Pero comenzaron a ponerle precio a los liderazgos y hete ahí que en Juárez, el güerito Rodolfo Martínez compró la franquicia, pero se rodeó de puro candidato menesteroso que buscaba ganar con la lana del güerito. Hasta que lo hicieron tronar.
Luego la ex diputada y ex síndica municipal, Esther Mejía, le compró la franquicia a su hijo, y se auto designó como candidata a la alcaldía… Y perdió.
Después de eso, el partido naranja ha sido sujeto al intento de apoderamiento; y personajes como Federico Solano, Eduardo Borunda y Mario Pico han dado zarpazos al aire.
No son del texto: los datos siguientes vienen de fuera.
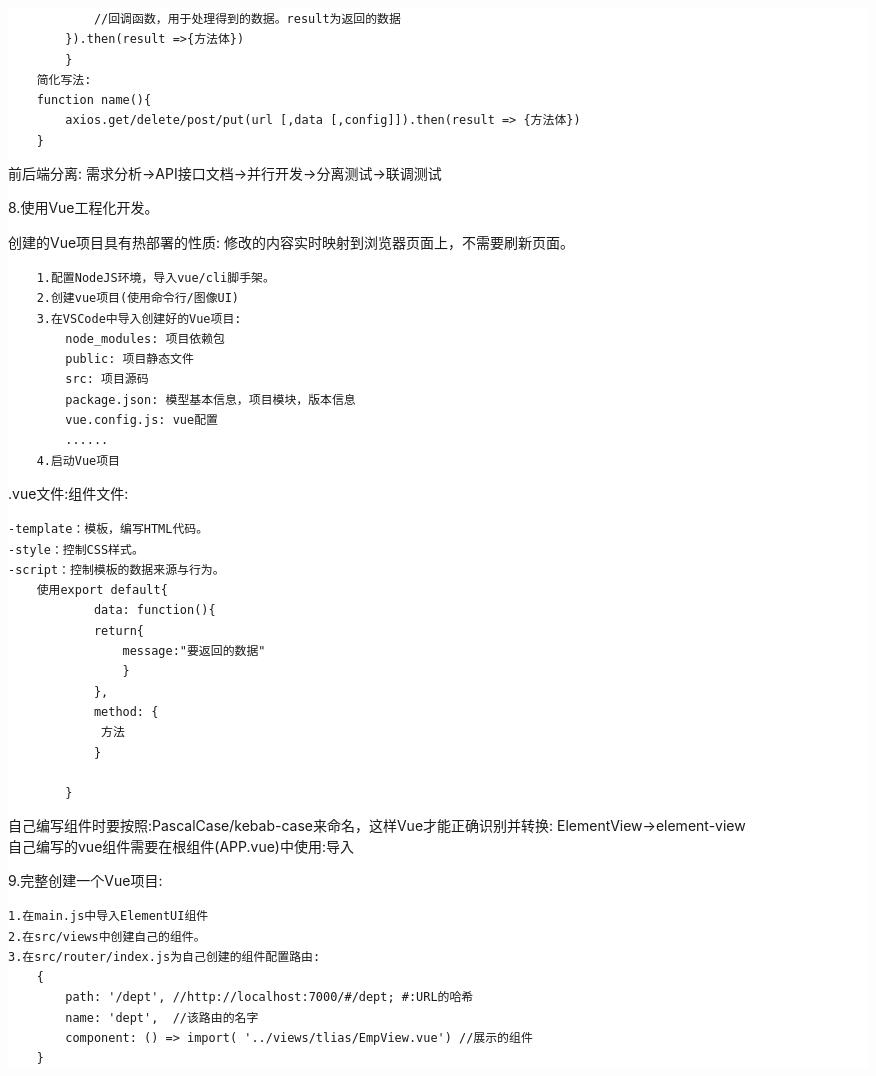 				//回调函数，用于处理得到的数据。result为返回的数据
			}).then(result =>{方法体})
			}
		简化写法:
		function name(){
			axios.get/delete/post/put(url [,data [,config]]).then(result => {方法体})   
		}  

前后端分离: 需求分析->API接口文档->并行开发->分离测试->联调测试	

8.使用Vue工程化开发。

创建的Vue项目具有热部署的性质: 修改的内容实时映射到浏览器页面上，不需要刷新页面。	

		1.配置NodeJS环境，导入vue/cli脚手架。
		2.创建vue项目(使用命令行/图像UI)
		3.在VSCode中导入创建好的Vue项目:
			node_modules: 项目依赖包
			public: 项目静态文件
			src: 项目源码
			package.json: 模型基本信息，项目模块，版本信息
			vue.config.js: vue配置
			......
		4.启动Vue项目

.vue文件:组件文件:
		 
	-template：模板，编写HTML代码。
	-style：控制CSS样式。
	-script：控制模板的数据来源与行为。
		使用export default{
				data: function(){
				return{
					message:"要返回的数据"
					}
				},
				method: {
				 方法
				}
			
			}

自己编写组件时要按照:PascalCase/kebab-case来命名，这样Vue才能正确识别并转换: ElementView->element-view	
自己编写的vue组件需要在根组件(APP.vue)中使用:<element-view></element-view>导入

9.完整创建一个Vue项目:
	
	1.在main.js中导入ElementUI组件
	2.在src/views中创建自己的组件。
	3.在src/router/index.js为自己创建的组件配置路由:
		{
			path: '/dept', //http://localhost:7000/#/dept; #:URL的哈希
			name: 'dept',  //该路由的名字
			component: () => import( '../views/tlias/EmpView.vue') //展示的组件
		}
Viene al caso, porque hoy me preguntaron ¿Cómo ves a los naranjas rumbo al 27 en Chihuahua?
Y contesté con franqueza, sinceramente no los veo.
Desde el ámbito nacional tratan de vender el tema de que MC, es el partido mejor posicionado y creciendo.
Pero en Chiwas no se mueve este color.
Y en juaritos, menos.
La única figura naranja que vibra por acá, es la regidora, Gloria Mirazo y si acaso, Mario Pico allá muy a lo lejos.
Mirazo trae equipo, proyecto e interés. Falta ver cómo se mueve para el futuro inmediato.